SQL Server Error Handling – Explicit Transaction Left Open After Try/Catch

error handlingsql servert-sqltransaction

I recently wrote a T-SQL script to perform some updates and inserts on 3 different tables. I wanted it done in a single transaction, so I read up on the Microsoft documentation on how to use explicit transactions with try/catch.

According to the documentation, it can be done like this:

BEGIN TRANSACTION;

BEGIN TRY
    -- Generate a constraint violation error.
    DELETE FROM Production.Product
    WHERE ProductID = 980;
END TRY

BEGIN CATCH
    SELECT 
        ERROR_NUMBER() AS ErrorNumber
        ,ERROR_SEVERITY() AS ErrorSeverity
        ,ERROR_STATE() AS ErrorState
        ,ERROR_PROCEDURE() AS ErrorProcedure
        ,ERROR_LINE() AS ErrorLine
        ,ERROR_MESSAGE() AS ErrorMessage;

    IF @@TRANCOUNT > 0
        ROLLBACK TRANSACTION;
END CATCH;

IF @@TRANCOUNT > 0
    COMMIT TRANSACTION;
GO

So I implemented this pattern and put all my updates and inserts into the TRY clause. Problem is, the code managed to leave an open transaction after the query finished, and I do not see how this would happen. Regardless of what work is done inside the TRY-clause, what possible scenarios could cause a query like this to leave a transaction open?

Best Answer

There are a few types of errors that are not caught by the T-SQL TRY / CATCH structure (taken from the MSDN page for TRY...CATCH and slightly edited for clarity):

  • Errors that have a severity of 20 or higher that stop the SQL Server Database Engine task processing for the session. If an error occurs that has severity of 20 or higher and the database connection is not disrupted, TRY…CATCH will handle the error.
  • Attentions, such as client-interrupt requests or broken client connections.
  • When the session is ended by a system administrator by using the KILL statement.
  • Errors that occur at the same level of execution as the TRY…CATCH construct during statement-level recompilation, such as object name resolution errors that occur after compilation because of deferred name resolution.

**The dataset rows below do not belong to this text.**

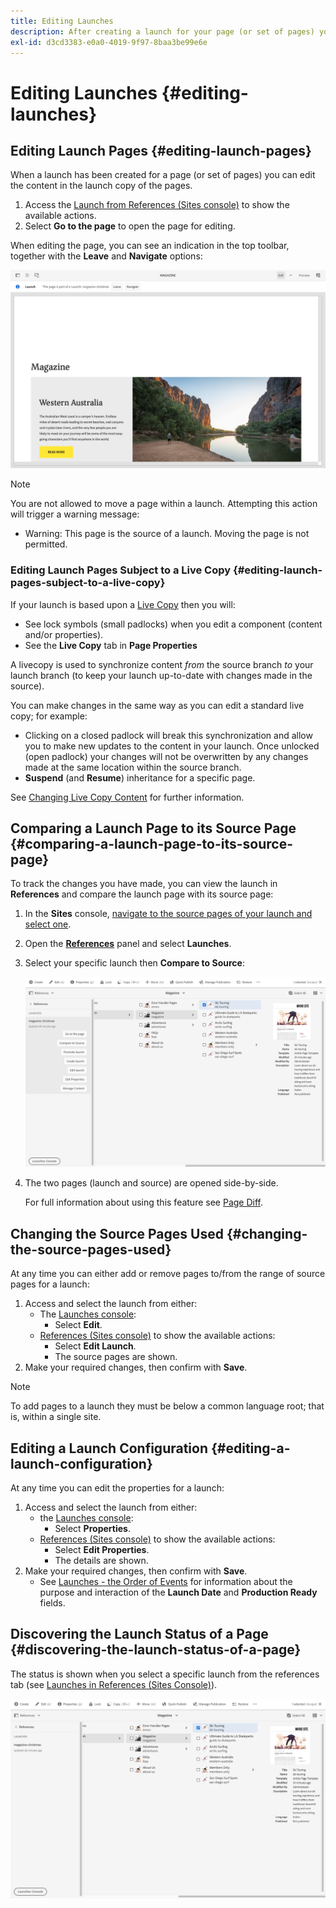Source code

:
 ```yaml
---
title: Editing Launches
description: After creating a launch for your page (or set of pages) you can edit the content in the launch copy of the pages.
exl-id: d3cd3383-e0a0-4019-9f97-8baa3be99e6e
---
```

# Editing Launches {#editing-launches}

## Editing Launch Pages {#editing-launch-pages}

When a launch has been created for a page (or set of pages) you can edit the content in the launch copy of the pages.

1. Access the [Launch from References (Sites console)](/help/sites-cloud/authoring/launches/overview.md#launches-in-references-sites-console) to show the available actions.
1. Select **Go to the page** to open the page for editing.

When editing the page, you can see an indication in the top toolbar, together with the **Leave** and **Navigate** options:

![Leave and Navigate launch from Page Editor](/help/sites-cloud/authoring/assets/launches-edit-01.png)

>[!NOTE]
>
>You are not allowed to move a page within a launch. Attempting this action will trigger a warning message:
>
>* Warning: This page is the source of a launch. Moving the page is not permitted.

### Editing Launch Pages Subject to a Live Copy {#editing-launch-pages-subject-to-a-live-copy}

If your launch is based upon a [Live Copy](/help/sites-cloud/administering/msm/overview.md) then you will:

* See lock symbols (small padlocks) when you edit a component (content and/or properties).
* See the **Live Copy** tab in **Page Properties**

A livecopy is used to synchronize content *from* the source branch *to* your launch branch (to keep your launch up-to-date with changes made in the source).

You can make changes in the same way as you can edit a standard live copy; for example:

* Clicking on a closed padlock will break this synchronization and allow you to make new updates to the content in your launch. Once unlocked (open padlock) your changes will not be overwritten by any changes made at the same location within the source branch.
* **Suspend** (and **Resume**) inheritance for a specific page.

See [Changing Live Copy Content](/help/sites-cloud/administering/msm/creating-live-copies.md) for further information.

## Comparing a Launch Page to its Source Page {#comparing-a-launch-page-to-its-source-page}

To track the changes you have made, you can view the launch in **References** and compare the launch page with its source page:

1. In the **Sites** console, [navigate to the source pages of your launch and select one](/help/sites-cloud/authoring/getting-started/basic-handling.md#viewing-and-selecting-resources).
1. Open the **[References](/help/sites-cloud/authoring/getting-started/basic-handling.md#references)** panel and select **Launches**.
1. Select your specific launch then **Compare to Source**:

   ![Comparing launch to source](/help/sites-cloud/authoring/assets/launches-compare.png)

1. The two pages (launch and source) are opened side-by-side.

   For full information about using this feature see [Page Diff](/help/sites-cloud/authoring/sites-console/page-diff.md).

## Changing the Source Pages Used {#changing-the-source-pages-used}

At any time you can either add or remove pages to/from the range of source pages for a launch:

1. Access and select the launch from either:
   * The [Launches console](/help/sites-cloud/authoring/launches/overview.md#the-launches-console):
     * Select **Edit**.
   * [References (Sites console)](/help/sites-cloud/authoring/launches/overview.md#launches-in-references-sites-console) to show the available actions:
     * Select **Edit Launch**.
     * The source pages are shown.
1. Make your required changes, then confirm with **Save**.

>[!NOTE]
>
>To add pages to a launch they must be below a common language root; that is, within a single site.

## Editing a Launch Configuration {#editing-a-launch-configuration}

At any time you can edit the properties for a launch:

1. Access and select the launch from either:
   * the [Launches console](/help/sites-cloud/authoring/launches/overview.md#the-launches-console):
     * Select **Properties**.
   * [References (Sites console)](/help/sites-cloud/authoring/launches/overview.md#launches-in-references-sites-console) to show the available actions:
     * Select **Edit Properties**.
     * The details are shown.
1. Make your required changes, then confirm with **Save**.
   * See [Launches - the Order of Events](/help/sites-cloud/authoring/launches/overview.md#launches-the-order-of-events) for information about the purpose and interaction of the **Launch Date** and **Production Ready** fields.

## Discovering the Launch Status of a Page {#discovering-the-launch-status-of-a-page}

The status is shown when you select a specific launch from the references tab (see [Launches in References (Sites Console)](/help/sites-cloud/authoring/launches/overview.md#launches-in-references-sites-console)).

![Discovering launch status](/help/sites-cloud/authoring/assets/launches-status.png)
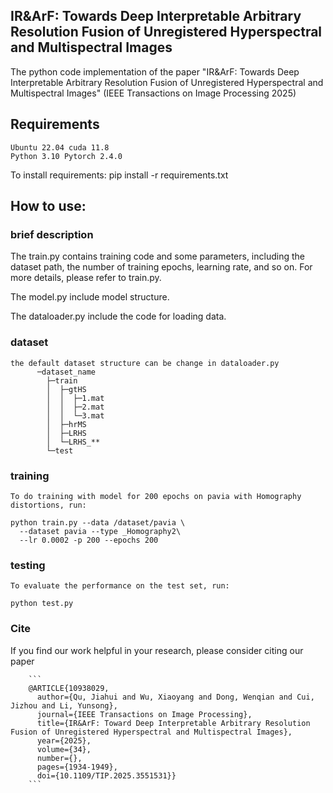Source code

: ## IR&ArF: Towards Deep Interpretable Arbitrary Resolution Fusion of Unregistered Hyperspectral and Multispectral Images




The python code implementation of the paper "IR&ArF: Towards Deep Interpretable Arbitrary Resolution Fusion of Unregistered Hyperspectral and Multispectral Images" (IEEE Transactions on Image Processing 2025)

## Requirements
    Ubuntu 22.04 cuda 11.8
    Python 3.10 Pytorch 2.4.0
    
To install requirements:
        pip install -r requirements.txt

## How to use:
### brief description
The train.py contains training code and some parameters, including the dataset path, the number of training epochs, learning rate, and so on. For more details, please refer to train.py.

The model.py include model structure.

The dataloader.py include the code for loading data.

### dataset
    the default dataset structure can be change in dataloader.py
          ─dataset_name
            ├─train
            │  ├─gtHS
            │  │  ├─1.mat
            │  │  ├─2.mat
            │  │  └─3.mat
            │  ├─hrMS
            │  ├─LRHS
            │  └─LRHS_**
            └─test

### training
    To do training with model for 200 epochs on pavia with Homography distortions, run:

```
python train.py --data /dataset/pavia \
  --dataset pavia --type _Homography2\
  --lr 0.0002 -p 200 --epochs 200
```


### testing
    To evaluate the performance on the test set, run:
    
```
python test.py 
```

### Cite
  If you find our work helpful in your research, please consider citing our paper
        
        ```
        @ARTICLE{10938029,
          author={Qu, Jiahui and Wu, Xiaoyang and Dong, Wenqian and Cui, Jizhou and Li, Yunsong},
          journal={IEEE Transactions on Image Processing}, 
          title={IR&ArF: Toward Deep Interpretable Arbitrary Resolution Fusion of Unregistered Hyperspectral and Multispectral Images}, 
          year={2025},
          volume={34},
          number={},
          pages={1934-1949},
          doi={10.1109/TIP.2025.3551531}}
        ```
        

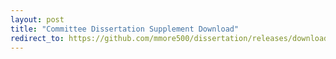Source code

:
 ```yaml
---
layout: post
title: "Committee Dissertation Supplement Download"
redirect_to: https://github.com/mmore500/dissertation/releases/download/v0.2.6/dissertation-supplement.pdf
---
```

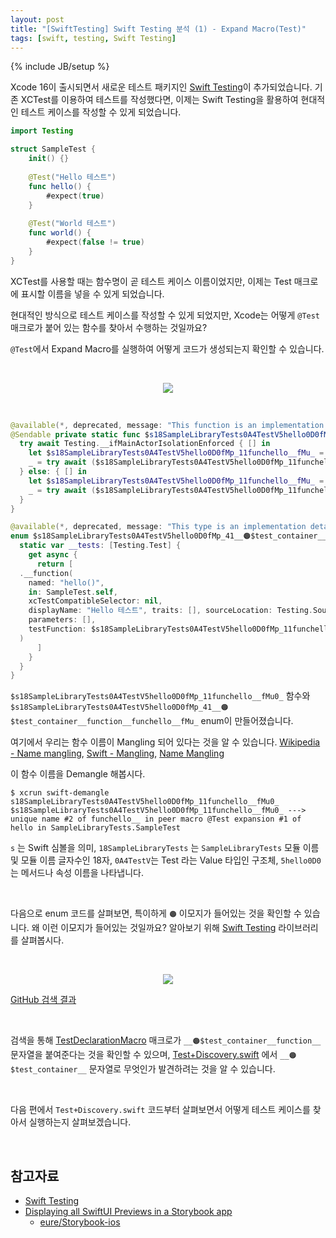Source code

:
 ```yaml
---
layout: post
title: "[SwiftTesting] Swift Testing 분석 (1) - Expand Macro(Test)"
tags: [swift, testing, Swift Testing]
---
```

{% include JB/setup %}

Xcode 16이 출시되면서 새로운 테스트 패키지인 [Swift Testing](https://github.com/swiftlang/swift-testing)이 추가되었습니다. 기존 XCTest를 이용하여 테스트를 작성했다면, 이제는 Swift Testing을 활용하여 현대적인 테스트 케이스를 작성할 수 있게 되었습니다.

```swift
import Testing

struct SampleTest {
    init() {}
    
    @Test("Hello 테스트")
    func hello() {
        #expect(true)
    }
    
    @Test("World 테스트")
    func world() {
        #expect(false != true)
    }
}
```

XCTest를 사용할 때는 함수명이 곧 테스트 케이스 이름이었지만, 이제는 Test 매크로에 표시할 이름을 넣을 수 있게 되었습니다.

현대적인 방식으로 테스트 케이스를 작성할 수 있게 되었지만, Xcode는 어떻게 `@Test` 매크로가 붙어 있는 함수를 찾아서 수행하는 것일까요?

`@Test`에서 Expand Macro를 실행하여 어떻게 코드가 생성되는지 확인할 수 있습니다.

<br/>
<p style="text-align:center;">
<img src="{{ site.prod_url }}/image/2024/12/01.png"/>
</p><br/>

```swift
@available(*, deprecated, message: "This function is an implementation detail of the testing library. Do not use it directly.")
@Sendable private static func $s18SampleLibraryTests0A4TestV5hello0D0fMp_11funchello__fMu0_() async throws -> Void {
  try await Testing.__ifMainActorIsolationEnforced { [] in
    let $s18SampleLibraryTests0A4TestV5hello0D0fMp_11funchello__fMu_ = try await (SampleTest(), Testing.__requiringTry, Testing.__requiringAwait).0
    _ = try await ($s18SampleLibraryTests0A4TestV5hello0D0fMp_11funchello__fMu_.hello(), Testing.__requiringTry, Testing.__requiringAwait).0
  } else: { [] in
    let $s18SampleLibraryTests0A4TestV5hello0D0fMp_11funchello__fMu_ = try await (SampleTest(), Testing.__requiringTry, Testing.__requiringAwait).0
    _ = try await ($s18SampleLibraryTests0A4TestV5hello0D0fMp_11funchello__fMu_.hello(), Testing.__requiringTry, Testing.__requiringAwait).0
  }
}

@available(*, deprecated, message: "This type is an implementation detail of the testing library. Do not use it directly.")
enum $s18SampleLibraryTests0A4TestV5hello0D0fMp_41__🟠$test_container__function__funchello__fMu_: Testing.__TestContainer {
  static var __tests: [Testing.Test] {
    get async {
      return [
  .__function(
    named: "hello()",
    in: SampleTest.self,
    xcTestCompatibleSelector: nil,
    displayName: "Hello 테스트", traits: [], sourceLocation: Testing.SourceLocation(fileID: "SampleLibraryTests/SampleLibraryTests.swift", filePath: "/Users/minsone/tmp/20241216/SampleLibrary/Tests/SampleLibraryTests/SampleLibraryTests.swift", line: 9, column: 6),
    parameters: [],
    testFunction: $s18SampleLibraryTests0A4TestV5hello0D0fMp_11funchello__fMu0_
  )
      ]
    }
  }
}
```

`$s18SampleLibraryTests0A4TestV5hello0D0fMp_11funchello__fMu0_` 함수와 `$s18SampleLibraryTests0A4TestV5hello0D0fMp_41__🟠$test_container__function__funchello__fMu_` enum이 만들어졌습니다.<br/>

여기에서 우리는 함수 이름이 Mangling 되어 있다는 것을 알 수 있습니다. [Wikipedia - Name mangling](https://en.wikipedia.org/wiki/Name_mangling#Swift), [Swift - Mangling](https://github.com/swiftlang/swift/blob/main/docs/ABI/Mangling.rst), [Name Mangling](https://minsone.github.io/programming/swift-name-mangling)

이 함수 이름을 Demangle 해봅시다.

```shell
$ xcrun swift-demangle s18SampleLibraryTests0A4TestV5hello0D0fMp_11funchello__fMu0_
$s18SampleLibraryTests0A4TestV5hello0D0fMp_11funchello__fMu0_ ---> unique name #2 of funchello__ in peer macro @Test expansion #1 of hello in SampleLibraryTests.SampleTest
```

`s` 는 Swift 심볼을 의미, `18SampleLibraryTests` 는 `SampleLibraryTests` 모듈 이름 및 모듈 이름 글자수인 18자, `0A4TestV`는 Test 라는 Value 타입인 구조체, `5hello0D0`는 메서드나 속성 이름을 나타냅니다.  

<br/>

다음으로 enum 코드를 살펴보면, 특이하게 `🟠` 이모지가 들어있는 것을 확인할 수 있습니다. 왜 이런 이모지가 들어있는 것일까요? 알아보기 위해 [Swift Testing](https://github.com/swiftlang/swift-testing) 라이브러리를 살펴봅시다.

<br/>
<p style="text-align:center;">
<img src="{{ site.prod_url }}/image/2024/12/02.png"/>
</p>

[GitHub 검색 결과](https://github.com/search?q=repo%3Aswiftlang%2Fswift-testing%20%F0%9F%9F%A0&type=code)

<br/>

검색을 통해 [TestDeclarationMacro](https://github.com/swiftlang/swift-testing/blob/e2ec0411e5f7407fc2d325c9feea8f0ac10a60e2/Sources/TestingMacros/TestDeclarationMacro.swift#L467) 매크로가 `__🟠$test_container__function__` 문자열을 붙여준다는 것을 확인할 수 있으며, [Test+Discovery.swift](https://github.com/swiftlang/swift-testing/blob/e2ec0411e5f7407fc2d325c9feea8f0ac10a60e2/Sources/Testing/Test%2BDiscovery.swift#L26) 에서 `__🟠$test_container__` 문자열로 무엇인가 발견하려는 것을 알 수 있습니다.

<br/>

다음 편에서 `Test+Discovery.swift` 코드부터 살펴보면서 어떻게 테스트 케이스를 찾아서 실행하는지 살펴보겠습니다.

<br/>

## 참고자료

* [Swift Testing](https://github.com/swiftlang/swift-testing)
* [Displaying all SwiftUI Previews in a Storybook app](https://medium.com/eureka-engineering/displaying-all-swiftui-previews-in-a-storybook-app-1dd8e925d777)
  * [eure/Storybook-ios](https://github.com/eure/Storybook-ios)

For the example code provided in the Question (i.e. a single DML statement), there is a very simple fix: remove the explicit transaction. For a single DML statement an explicit transaction is unnecessary unless there is additional logic that does a check on some condition and might optionally decide to undo that change via a ROLLBACK done in the main TRY and not as part of the CATCH since it wasn't a database engine error. Outside of that particular scenario, I can't see a reason (a good one, at least) to use an explicit transaction for a single DML statement. But I would still keep the TRY / CATCH structure for general error handling.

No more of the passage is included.